President Alberto Fernández will travel to Los Angeles for the upcoming Summit of the Americas and has secured a much-anticipated meeting with US President Joe Biden in Washington in July.
After weeks of back-and-forth and internal debate over whether to attend next week’s high-profile event in the United States, the Peronist leader will represent his country at the June 6-10 summit, while also acting as a representative of the Community of Latin American and Caribbean States (CELAC). Argentina currently holds the pro-tempore presidency of the bloc.
In exchange for his attendance, Fernández has been rewarded with a face-to-face meeting with Biden in Washington next month – a long-held desire of the Frente de Todos leader. That visit is tentatively scheduled for July 25.
The president is expected to be in Los Angeles on June 9 and 10 for the event’s final days.
In recent weeks, Fernández has kept the US government in suspense over his attendance, hinting at various times that he would or would not attend.
The president has previously expressed his rejection of the decision not to invite the leaders of Cuba, Nicaragua and Venezuela. Washington has sought to exclude those three nations from the summit given its concerns over the state of democracy in the troubled nations and the authoritarian nature of their governments.
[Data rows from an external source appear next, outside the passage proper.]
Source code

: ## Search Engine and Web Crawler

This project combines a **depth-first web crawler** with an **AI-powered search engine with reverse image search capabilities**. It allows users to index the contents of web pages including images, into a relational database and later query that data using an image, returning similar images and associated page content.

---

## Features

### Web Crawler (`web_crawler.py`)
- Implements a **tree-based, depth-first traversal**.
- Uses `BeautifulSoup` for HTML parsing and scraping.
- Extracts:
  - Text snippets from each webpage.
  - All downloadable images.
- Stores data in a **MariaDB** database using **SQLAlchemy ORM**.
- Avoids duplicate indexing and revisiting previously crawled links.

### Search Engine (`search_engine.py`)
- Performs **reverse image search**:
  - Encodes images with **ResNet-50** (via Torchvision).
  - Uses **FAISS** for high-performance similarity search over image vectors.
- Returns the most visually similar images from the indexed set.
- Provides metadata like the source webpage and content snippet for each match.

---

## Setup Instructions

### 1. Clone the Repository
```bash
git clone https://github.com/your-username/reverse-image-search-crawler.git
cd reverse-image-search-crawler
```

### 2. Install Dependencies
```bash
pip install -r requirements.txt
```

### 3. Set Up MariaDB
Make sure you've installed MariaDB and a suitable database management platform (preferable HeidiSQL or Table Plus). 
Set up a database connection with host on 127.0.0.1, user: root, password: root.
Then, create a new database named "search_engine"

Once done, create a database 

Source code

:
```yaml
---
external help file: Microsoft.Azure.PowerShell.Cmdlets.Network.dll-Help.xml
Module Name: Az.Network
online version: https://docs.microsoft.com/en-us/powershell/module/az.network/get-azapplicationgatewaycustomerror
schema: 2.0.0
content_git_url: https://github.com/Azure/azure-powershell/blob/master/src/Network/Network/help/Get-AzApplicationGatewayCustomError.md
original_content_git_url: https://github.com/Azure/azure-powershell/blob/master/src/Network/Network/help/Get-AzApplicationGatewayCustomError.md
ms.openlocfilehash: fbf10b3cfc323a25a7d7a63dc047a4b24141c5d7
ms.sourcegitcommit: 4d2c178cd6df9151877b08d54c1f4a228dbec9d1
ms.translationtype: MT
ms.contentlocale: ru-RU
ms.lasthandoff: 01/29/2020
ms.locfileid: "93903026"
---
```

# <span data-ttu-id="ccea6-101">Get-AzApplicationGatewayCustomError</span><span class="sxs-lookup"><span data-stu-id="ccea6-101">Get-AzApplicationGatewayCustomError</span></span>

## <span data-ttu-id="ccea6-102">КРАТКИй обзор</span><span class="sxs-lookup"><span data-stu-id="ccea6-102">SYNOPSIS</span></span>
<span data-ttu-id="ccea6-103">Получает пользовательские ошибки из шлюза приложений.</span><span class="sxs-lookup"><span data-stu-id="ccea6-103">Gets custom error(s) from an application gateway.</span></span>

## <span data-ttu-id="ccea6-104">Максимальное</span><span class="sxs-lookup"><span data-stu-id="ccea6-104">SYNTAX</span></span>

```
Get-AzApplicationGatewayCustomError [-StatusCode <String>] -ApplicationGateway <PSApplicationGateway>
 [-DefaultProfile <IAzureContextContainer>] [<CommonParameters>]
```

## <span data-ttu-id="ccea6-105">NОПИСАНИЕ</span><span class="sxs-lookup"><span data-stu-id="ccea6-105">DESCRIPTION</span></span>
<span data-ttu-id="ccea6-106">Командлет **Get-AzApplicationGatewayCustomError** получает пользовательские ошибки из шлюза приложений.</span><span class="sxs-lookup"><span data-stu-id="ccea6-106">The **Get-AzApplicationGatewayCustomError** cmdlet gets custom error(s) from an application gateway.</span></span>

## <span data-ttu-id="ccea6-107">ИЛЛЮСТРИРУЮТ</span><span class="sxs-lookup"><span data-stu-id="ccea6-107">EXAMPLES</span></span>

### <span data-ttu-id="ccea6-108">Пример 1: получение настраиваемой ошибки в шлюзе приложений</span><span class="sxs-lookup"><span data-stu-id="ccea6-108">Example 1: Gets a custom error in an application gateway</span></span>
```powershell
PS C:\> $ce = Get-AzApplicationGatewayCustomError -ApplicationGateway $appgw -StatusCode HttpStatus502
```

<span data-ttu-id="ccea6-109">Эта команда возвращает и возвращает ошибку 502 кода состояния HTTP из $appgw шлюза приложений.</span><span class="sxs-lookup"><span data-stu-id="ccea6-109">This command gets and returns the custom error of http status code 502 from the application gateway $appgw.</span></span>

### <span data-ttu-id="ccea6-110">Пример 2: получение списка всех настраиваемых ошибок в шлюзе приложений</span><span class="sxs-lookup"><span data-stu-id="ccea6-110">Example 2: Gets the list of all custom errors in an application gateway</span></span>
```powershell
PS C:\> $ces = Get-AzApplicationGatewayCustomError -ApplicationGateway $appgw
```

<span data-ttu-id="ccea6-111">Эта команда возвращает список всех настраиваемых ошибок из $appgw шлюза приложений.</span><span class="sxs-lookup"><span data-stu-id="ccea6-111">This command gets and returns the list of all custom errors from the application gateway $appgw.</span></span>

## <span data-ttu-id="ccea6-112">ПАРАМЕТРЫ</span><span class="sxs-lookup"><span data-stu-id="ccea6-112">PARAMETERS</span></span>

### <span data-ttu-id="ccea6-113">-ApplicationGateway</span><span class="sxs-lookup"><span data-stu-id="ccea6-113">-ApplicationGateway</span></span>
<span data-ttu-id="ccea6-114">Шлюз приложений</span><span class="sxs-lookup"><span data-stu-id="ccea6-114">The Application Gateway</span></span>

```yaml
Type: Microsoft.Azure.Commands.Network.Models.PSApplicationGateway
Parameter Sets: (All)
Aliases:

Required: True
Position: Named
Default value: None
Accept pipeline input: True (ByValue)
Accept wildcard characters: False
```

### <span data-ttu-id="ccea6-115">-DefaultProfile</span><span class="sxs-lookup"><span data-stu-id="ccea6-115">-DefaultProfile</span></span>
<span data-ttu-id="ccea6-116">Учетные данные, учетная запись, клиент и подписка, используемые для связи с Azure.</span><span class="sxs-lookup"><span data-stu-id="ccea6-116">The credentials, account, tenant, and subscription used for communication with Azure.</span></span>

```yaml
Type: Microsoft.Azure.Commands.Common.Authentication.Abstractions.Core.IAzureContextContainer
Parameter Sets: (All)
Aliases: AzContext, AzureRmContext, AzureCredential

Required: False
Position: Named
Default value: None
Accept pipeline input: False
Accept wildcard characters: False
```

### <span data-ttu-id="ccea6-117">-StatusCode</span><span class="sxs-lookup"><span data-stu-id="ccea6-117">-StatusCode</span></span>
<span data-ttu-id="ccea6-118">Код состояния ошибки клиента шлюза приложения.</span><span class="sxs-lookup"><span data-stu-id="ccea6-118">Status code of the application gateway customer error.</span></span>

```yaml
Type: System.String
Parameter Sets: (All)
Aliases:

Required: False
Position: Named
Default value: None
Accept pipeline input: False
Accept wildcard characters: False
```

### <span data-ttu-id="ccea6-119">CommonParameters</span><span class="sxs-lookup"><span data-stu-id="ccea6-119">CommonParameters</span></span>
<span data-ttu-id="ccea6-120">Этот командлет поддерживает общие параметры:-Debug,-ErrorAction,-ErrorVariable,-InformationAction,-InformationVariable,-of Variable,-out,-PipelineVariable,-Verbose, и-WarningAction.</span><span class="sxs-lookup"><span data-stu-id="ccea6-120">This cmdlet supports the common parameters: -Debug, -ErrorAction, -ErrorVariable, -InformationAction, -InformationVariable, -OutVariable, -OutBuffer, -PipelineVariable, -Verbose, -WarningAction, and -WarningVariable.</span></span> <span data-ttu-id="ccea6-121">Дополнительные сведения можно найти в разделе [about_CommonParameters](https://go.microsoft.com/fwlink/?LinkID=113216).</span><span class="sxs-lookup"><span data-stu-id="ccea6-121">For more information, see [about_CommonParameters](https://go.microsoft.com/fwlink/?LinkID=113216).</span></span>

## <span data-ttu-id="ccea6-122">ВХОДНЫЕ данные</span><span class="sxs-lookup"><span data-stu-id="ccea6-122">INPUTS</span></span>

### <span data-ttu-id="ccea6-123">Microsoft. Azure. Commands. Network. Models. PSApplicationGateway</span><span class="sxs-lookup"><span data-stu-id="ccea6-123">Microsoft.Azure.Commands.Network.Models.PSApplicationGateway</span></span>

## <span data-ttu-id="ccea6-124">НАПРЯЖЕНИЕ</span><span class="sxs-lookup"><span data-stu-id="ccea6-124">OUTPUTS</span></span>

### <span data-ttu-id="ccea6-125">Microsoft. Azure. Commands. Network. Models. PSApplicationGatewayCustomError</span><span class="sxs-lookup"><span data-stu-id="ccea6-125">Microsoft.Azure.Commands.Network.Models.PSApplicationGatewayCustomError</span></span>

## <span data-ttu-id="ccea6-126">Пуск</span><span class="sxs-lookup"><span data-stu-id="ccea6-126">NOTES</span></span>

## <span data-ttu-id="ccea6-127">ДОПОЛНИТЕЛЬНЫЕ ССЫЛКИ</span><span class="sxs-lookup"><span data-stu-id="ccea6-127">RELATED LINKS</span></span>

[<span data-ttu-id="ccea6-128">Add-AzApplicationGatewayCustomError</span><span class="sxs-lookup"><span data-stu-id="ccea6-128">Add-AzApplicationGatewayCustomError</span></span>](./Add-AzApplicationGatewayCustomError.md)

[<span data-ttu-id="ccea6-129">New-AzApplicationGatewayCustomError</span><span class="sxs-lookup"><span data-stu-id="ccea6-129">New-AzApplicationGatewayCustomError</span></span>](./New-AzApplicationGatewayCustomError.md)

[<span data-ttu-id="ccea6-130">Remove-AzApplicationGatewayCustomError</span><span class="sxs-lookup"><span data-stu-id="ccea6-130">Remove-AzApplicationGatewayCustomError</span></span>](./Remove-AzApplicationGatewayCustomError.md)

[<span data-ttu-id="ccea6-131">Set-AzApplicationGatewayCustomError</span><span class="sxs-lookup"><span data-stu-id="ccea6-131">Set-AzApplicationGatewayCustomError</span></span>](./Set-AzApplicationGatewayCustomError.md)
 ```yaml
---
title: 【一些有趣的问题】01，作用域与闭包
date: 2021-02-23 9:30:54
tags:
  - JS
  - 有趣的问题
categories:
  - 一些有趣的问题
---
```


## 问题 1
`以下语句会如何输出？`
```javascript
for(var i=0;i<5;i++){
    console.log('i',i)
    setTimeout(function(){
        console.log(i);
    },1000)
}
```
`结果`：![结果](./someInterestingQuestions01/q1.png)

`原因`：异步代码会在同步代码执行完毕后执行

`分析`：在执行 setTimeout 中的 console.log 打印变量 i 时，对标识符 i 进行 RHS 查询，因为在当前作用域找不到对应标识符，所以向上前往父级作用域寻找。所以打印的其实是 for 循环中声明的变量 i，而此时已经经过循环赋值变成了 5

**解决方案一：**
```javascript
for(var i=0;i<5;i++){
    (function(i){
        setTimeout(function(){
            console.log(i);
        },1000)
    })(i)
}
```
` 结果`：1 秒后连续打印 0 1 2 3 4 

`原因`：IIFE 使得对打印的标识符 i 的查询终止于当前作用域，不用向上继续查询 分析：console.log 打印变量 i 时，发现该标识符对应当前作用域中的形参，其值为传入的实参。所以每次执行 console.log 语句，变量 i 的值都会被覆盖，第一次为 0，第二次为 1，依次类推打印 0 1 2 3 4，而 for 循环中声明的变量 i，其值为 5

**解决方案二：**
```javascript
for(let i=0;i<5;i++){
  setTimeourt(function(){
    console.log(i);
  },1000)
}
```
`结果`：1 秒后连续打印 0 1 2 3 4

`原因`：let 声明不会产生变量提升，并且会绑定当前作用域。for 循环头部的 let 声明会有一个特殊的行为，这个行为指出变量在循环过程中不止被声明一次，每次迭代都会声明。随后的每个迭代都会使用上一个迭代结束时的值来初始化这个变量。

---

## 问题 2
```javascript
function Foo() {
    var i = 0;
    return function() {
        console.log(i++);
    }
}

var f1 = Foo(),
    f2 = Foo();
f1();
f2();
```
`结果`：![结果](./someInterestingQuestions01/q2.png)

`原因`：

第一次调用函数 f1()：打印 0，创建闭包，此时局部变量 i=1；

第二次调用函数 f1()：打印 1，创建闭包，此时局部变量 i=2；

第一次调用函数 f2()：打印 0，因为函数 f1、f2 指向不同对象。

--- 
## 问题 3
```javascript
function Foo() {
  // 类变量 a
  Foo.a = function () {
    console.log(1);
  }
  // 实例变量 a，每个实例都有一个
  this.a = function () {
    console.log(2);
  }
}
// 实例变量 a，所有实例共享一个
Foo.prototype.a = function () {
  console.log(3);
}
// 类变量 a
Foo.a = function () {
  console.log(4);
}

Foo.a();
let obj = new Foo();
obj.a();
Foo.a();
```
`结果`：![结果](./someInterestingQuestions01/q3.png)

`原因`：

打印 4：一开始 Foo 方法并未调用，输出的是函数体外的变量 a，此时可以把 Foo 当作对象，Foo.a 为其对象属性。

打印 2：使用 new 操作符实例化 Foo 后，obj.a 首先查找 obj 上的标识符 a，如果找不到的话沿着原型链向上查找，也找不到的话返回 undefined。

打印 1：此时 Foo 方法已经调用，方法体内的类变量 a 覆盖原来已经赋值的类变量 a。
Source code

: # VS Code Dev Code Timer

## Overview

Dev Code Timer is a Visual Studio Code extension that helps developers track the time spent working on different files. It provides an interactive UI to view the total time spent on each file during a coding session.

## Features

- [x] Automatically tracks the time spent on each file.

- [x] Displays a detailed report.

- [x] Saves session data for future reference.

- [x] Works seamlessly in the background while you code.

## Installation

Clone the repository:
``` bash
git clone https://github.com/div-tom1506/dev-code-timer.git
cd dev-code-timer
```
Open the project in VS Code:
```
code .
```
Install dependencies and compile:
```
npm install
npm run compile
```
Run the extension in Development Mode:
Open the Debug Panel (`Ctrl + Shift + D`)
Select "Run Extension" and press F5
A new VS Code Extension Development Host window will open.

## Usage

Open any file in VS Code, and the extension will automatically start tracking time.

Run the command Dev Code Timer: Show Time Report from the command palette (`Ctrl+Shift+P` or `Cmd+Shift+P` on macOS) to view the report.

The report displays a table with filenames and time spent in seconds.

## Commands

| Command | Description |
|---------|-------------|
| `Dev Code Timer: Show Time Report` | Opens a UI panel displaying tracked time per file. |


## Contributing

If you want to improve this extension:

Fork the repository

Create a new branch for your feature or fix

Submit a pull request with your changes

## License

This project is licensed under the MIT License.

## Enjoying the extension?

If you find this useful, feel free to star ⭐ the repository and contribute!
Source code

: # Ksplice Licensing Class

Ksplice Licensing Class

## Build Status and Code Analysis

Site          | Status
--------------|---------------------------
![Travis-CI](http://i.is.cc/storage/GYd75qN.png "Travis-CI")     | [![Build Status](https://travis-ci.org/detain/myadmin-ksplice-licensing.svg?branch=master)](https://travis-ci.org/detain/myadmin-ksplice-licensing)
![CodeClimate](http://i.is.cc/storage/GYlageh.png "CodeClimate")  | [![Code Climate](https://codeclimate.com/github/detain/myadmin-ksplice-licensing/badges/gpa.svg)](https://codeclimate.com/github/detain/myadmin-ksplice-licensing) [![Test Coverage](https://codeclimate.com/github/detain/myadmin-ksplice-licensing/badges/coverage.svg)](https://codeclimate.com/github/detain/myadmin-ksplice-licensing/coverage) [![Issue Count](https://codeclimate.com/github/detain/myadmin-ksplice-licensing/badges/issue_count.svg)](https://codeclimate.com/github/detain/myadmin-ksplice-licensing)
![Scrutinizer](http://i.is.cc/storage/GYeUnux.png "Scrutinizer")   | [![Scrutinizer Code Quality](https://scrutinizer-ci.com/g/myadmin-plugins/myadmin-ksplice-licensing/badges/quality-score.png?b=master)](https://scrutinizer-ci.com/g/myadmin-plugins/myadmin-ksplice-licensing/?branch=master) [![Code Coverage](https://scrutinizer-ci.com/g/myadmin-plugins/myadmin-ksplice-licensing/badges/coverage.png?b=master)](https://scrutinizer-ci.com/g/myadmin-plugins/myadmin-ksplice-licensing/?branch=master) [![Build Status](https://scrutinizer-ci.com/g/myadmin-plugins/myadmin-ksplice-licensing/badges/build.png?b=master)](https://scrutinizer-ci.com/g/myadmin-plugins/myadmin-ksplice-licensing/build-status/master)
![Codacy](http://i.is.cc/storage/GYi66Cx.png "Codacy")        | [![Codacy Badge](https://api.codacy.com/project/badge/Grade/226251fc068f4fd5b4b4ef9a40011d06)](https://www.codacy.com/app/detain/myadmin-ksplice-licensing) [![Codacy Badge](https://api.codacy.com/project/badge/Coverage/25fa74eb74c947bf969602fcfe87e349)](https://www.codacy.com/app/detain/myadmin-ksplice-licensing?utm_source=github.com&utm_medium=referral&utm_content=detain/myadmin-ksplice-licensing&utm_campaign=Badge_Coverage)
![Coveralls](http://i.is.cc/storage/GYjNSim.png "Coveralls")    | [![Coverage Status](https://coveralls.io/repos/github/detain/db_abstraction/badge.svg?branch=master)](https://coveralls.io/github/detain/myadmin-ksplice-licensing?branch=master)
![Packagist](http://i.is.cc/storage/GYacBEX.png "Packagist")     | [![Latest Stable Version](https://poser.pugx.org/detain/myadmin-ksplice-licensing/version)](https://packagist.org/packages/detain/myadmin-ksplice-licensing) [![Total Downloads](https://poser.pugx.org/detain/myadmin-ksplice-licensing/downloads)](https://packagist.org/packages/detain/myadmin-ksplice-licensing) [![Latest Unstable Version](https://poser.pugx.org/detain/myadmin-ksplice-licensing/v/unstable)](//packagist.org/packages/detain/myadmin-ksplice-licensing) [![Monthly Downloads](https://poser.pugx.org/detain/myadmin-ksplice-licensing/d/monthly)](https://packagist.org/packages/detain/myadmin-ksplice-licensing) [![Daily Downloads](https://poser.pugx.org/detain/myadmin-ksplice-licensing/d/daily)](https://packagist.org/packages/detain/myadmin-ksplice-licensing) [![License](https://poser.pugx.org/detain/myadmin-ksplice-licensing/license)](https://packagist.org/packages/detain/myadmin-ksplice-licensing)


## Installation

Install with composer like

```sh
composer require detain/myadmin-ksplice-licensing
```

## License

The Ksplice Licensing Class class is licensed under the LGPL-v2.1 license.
As recently as a month ago, Argentina’s president had called on the summit’s organisers to “avoid exclusions that prevent all voices of the hemisphere from dialoguing and being heard.”
However, on Wednesday night, Fernández finally overcame his reservations and sent a letter to the event’s organising committee confirming his attendance.
Within hours, Biden had called him personally to discuss the event and various other issues. Before finishing the call, the Democratic leader also invited Argentina’s head of state to visit Washington in late July “in order to deepen the bilateral relationship.”
The two leaders have only met in-person once previously, briefly on the sidelines of the G20 Leaders’ Summit in Rome last October 30.
"The dialogue [between them] contributed to highlighting the potential of bilateral ties, and to establishing a roadmap that, within the framework of Latin America and the Caribbean, allows for the deployment of opportunities for comprehensive, sustainable and inclusive human development," Argentina’s Presidency said in a statement.
Sources close to the Presidency said that Fernández had quoted Pope Francis while talking to his Catholic US counterpart, saying that "wheat cannot be used as a weapon of war."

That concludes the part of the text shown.